Riccardo Bellini to leave Margiela for Chloé. Following the news of his exit as chief executive of Maison Margiela, Bellini has been named CEO of Chloé, effective December 1, 2019. Bellini replaces Geoffroy de la Bourdonnaye, who is stepping down November 30.
Paula Cademartori parts ways with OTB group. The Italian-Brazilian accessories brand is ending its three-year partnership with Renzo Rosso's group by mutual consent. Cademartori will retain full rights to her brand's trademark and hopes to take the next couple of seasons to recalibrate her business.
MEDIA AND TECHNOLOGY
Google buys Fitbit for $2.1 billion. While the acquisition gives the tech giant access to Fitbit's 27 million active users, the deal could increase antitrust scrutiny. Google has a growing ecosystem of smartphones and laptops but has yet to build its own watch. The new acquisition places Google in direct competition with Apple Inc. and others in the smartwatch market.
Shopify loss widens on increased spending. Even with quarterly revenue growth at 45 percent, the third quarter was the slowest in Shopify's four years as a public company. To combat this slowdown, it announced the purchase of 6 River Systems Inc. last month in order to ramp up its $1 billion plan to set up a network of fulfillment centres in the US, positioning itself as a smaller rival to Amazon.com Inc.'s service.
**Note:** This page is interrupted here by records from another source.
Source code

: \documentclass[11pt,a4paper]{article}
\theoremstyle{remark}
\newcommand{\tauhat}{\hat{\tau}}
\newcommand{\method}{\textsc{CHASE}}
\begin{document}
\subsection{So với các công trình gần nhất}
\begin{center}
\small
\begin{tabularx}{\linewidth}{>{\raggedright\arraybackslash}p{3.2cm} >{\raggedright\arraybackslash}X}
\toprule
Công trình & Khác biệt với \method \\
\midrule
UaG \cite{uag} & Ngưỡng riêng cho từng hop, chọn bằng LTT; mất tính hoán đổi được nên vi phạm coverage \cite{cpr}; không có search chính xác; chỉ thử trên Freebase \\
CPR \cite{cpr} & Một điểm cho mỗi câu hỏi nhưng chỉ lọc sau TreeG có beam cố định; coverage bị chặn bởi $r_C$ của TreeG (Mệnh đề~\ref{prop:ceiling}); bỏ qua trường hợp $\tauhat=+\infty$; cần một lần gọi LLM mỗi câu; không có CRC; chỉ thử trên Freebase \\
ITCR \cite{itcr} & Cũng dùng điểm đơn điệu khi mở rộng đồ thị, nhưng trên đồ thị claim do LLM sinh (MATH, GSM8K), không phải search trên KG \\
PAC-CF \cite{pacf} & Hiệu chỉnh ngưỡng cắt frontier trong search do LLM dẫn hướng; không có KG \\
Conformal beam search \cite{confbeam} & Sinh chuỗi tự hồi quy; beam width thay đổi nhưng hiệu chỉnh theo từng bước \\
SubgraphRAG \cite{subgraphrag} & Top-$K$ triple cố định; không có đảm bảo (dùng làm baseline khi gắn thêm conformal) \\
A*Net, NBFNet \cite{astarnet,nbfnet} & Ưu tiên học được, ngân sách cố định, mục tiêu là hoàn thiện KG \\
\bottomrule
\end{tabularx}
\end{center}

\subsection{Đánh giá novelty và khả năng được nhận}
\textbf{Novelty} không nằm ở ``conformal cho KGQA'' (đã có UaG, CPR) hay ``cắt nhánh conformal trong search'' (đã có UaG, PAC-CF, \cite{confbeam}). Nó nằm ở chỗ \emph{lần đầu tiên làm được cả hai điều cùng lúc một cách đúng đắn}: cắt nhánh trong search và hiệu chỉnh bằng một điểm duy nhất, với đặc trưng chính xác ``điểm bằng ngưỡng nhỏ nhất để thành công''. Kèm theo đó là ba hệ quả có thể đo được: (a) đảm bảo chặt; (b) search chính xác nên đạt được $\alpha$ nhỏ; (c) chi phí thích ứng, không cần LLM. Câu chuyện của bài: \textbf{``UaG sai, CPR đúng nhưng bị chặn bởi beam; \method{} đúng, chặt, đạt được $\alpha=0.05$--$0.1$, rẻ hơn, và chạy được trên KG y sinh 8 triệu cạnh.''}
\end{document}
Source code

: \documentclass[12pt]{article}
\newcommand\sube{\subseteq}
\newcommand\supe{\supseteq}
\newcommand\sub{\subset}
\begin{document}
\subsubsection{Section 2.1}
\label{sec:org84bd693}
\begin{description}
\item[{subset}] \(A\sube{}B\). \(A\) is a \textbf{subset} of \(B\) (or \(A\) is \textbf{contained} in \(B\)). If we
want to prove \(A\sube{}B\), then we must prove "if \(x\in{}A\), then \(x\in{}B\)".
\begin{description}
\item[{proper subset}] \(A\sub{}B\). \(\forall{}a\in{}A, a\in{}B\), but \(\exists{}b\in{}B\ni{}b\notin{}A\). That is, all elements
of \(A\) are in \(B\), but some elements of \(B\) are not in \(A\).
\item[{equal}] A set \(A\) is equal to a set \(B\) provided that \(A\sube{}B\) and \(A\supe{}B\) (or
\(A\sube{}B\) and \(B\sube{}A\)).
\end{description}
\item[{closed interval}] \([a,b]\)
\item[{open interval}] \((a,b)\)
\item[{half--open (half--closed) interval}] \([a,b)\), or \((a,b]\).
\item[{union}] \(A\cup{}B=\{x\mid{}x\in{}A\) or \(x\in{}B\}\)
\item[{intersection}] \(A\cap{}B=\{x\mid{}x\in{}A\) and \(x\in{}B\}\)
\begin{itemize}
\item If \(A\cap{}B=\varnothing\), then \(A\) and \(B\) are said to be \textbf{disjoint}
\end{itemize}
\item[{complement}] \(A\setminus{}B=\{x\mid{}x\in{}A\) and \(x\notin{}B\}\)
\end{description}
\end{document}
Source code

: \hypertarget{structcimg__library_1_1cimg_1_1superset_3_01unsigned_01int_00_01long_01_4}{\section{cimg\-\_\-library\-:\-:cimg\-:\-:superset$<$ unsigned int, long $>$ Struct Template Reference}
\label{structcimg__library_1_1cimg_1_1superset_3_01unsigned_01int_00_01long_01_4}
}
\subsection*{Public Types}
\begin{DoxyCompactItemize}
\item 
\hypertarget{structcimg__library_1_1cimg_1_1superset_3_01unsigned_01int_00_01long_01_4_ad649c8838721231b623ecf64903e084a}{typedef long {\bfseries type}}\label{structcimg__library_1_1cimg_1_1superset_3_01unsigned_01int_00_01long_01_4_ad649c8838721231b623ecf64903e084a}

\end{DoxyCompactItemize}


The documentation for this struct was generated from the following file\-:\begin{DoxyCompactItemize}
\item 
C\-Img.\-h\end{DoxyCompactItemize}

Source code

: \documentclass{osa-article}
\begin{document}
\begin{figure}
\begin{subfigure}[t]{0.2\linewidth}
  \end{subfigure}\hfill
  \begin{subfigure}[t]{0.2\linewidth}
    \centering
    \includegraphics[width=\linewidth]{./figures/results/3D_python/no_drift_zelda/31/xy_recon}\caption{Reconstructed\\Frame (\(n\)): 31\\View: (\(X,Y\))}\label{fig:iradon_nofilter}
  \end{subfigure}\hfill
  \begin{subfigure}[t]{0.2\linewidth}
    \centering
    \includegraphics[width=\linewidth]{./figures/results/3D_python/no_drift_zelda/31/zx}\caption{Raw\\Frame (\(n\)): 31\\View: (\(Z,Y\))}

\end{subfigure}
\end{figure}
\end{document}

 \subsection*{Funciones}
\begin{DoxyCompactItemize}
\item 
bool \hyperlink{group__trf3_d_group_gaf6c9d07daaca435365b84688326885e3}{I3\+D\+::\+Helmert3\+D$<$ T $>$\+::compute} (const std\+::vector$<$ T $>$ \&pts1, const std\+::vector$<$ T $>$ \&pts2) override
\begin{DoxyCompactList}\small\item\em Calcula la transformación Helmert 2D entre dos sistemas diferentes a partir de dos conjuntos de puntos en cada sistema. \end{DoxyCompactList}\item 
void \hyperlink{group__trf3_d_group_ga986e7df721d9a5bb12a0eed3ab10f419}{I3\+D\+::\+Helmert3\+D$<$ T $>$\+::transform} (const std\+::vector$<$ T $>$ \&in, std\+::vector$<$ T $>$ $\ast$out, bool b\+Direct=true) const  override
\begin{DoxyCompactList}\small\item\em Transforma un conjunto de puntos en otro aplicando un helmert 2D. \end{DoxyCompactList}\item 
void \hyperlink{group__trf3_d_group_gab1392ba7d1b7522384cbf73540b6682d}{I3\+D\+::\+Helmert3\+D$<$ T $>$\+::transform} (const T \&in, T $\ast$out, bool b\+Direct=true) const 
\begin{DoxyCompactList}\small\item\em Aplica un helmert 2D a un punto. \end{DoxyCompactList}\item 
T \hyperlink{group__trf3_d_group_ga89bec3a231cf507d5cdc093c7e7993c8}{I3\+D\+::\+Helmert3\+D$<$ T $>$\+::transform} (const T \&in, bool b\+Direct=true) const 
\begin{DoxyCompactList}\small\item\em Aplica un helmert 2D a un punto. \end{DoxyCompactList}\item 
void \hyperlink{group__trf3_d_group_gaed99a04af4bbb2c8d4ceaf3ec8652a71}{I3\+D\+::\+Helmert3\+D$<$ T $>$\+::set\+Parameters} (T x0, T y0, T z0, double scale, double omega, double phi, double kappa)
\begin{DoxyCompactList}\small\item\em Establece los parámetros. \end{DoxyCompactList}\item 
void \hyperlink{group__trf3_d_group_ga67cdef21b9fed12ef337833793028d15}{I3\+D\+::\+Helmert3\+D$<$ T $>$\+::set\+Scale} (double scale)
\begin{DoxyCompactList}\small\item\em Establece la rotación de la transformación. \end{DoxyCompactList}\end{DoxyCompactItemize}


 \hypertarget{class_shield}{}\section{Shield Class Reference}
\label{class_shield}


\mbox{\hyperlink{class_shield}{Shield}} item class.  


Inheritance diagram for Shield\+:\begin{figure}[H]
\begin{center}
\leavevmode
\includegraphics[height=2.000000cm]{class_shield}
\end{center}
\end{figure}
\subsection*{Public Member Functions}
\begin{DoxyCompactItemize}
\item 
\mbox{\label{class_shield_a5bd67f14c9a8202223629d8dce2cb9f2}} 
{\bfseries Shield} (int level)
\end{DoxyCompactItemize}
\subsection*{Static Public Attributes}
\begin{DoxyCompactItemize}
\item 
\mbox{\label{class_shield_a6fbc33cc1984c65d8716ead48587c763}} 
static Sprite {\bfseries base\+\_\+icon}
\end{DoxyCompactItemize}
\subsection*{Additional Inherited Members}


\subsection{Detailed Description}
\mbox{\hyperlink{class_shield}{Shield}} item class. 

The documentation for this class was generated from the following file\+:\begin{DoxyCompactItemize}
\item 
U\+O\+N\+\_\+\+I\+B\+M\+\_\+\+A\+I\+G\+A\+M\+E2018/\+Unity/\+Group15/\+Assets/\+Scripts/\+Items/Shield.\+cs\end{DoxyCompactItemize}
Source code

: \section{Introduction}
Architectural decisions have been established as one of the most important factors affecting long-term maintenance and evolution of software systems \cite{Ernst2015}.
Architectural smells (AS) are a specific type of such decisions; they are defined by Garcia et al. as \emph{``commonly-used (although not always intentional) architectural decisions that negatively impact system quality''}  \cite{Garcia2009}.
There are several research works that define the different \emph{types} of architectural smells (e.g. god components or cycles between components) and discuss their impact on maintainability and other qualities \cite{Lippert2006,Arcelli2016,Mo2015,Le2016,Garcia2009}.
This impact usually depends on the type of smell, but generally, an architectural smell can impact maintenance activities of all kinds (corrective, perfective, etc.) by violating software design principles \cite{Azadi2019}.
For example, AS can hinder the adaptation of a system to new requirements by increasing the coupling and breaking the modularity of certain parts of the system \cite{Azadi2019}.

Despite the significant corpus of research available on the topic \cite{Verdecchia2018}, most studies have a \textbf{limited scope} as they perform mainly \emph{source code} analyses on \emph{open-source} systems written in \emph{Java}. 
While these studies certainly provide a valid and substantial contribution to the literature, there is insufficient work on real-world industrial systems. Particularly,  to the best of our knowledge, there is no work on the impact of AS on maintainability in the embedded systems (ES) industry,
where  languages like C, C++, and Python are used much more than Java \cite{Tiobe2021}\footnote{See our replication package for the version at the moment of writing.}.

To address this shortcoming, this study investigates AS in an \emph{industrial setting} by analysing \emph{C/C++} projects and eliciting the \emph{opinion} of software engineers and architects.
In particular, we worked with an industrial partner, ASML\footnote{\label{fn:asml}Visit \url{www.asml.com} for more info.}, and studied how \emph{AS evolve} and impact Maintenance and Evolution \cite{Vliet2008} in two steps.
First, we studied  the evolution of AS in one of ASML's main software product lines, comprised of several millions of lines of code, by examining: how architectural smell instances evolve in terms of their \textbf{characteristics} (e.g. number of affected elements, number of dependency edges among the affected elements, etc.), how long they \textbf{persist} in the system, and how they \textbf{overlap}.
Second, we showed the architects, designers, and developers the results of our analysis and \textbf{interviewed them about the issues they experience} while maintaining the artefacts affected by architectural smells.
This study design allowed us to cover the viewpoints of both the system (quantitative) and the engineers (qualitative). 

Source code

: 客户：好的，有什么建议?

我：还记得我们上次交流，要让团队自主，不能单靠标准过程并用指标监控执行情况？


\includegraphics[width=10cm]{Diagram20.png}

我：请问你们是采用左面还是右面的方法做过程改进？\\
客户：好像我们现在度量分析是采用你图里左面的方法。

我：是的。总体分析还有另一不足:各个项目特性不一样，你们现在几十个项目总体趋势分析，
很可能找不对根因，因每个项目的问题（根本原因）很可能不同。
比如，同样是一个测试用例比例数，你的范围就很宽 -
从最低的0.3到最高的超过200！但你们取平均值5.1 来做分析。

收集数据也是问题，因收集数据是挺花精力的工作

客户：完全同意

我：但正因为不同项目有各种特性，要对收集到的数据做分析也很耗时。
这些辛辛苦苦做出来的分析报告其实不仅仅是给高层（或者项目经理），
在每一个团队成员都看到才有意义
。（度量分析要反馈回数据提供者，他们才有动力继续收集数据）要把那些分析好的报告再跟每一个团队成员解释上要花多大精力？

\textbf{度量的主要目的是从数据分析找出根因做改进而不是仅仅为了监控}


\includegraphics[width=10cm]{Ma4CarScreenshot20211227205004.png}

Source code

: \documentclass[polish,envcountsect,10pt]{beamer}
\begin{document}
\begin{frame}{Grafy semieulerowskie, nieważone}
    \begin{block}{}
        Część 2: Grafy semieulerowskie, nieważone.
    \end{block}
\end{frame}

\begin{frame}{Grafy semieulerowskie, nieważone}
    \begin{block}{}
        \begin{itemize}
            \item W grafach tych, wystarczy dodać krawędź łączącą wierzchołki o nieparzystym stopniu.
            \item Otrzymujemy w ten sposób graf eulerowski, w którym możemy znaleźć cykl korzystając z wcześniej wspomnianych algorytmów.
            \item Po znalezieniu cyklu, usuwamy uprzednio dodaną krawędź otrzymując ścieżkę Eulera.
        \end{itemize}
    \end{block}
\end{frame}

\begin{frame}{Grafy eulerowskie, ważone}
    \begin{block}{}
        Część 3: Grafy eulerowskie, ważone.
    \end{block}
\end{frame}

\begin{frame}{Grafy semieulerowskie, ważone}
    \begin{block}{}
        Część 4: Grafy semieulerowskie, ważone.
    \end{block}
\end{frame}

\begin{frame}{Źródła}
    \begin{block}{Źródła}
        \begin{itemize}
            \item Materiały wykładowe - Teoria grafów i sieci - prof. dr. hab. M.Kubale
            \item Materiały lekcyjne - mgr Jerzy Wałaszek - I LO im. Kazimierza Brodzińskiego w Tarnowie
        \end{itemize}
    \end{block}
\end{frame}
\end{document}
Zalando announces plans to remove its plastic packaging. The online fashion retailer has already switched to 90 percent renewable energy at its buildings and has pledged to redesign its packaging by 2023. In its efforts to become more environmentally friendly, Zalando has also announced plans to cut its emissions of carbon dioxide and make its Zign private label more sustainable.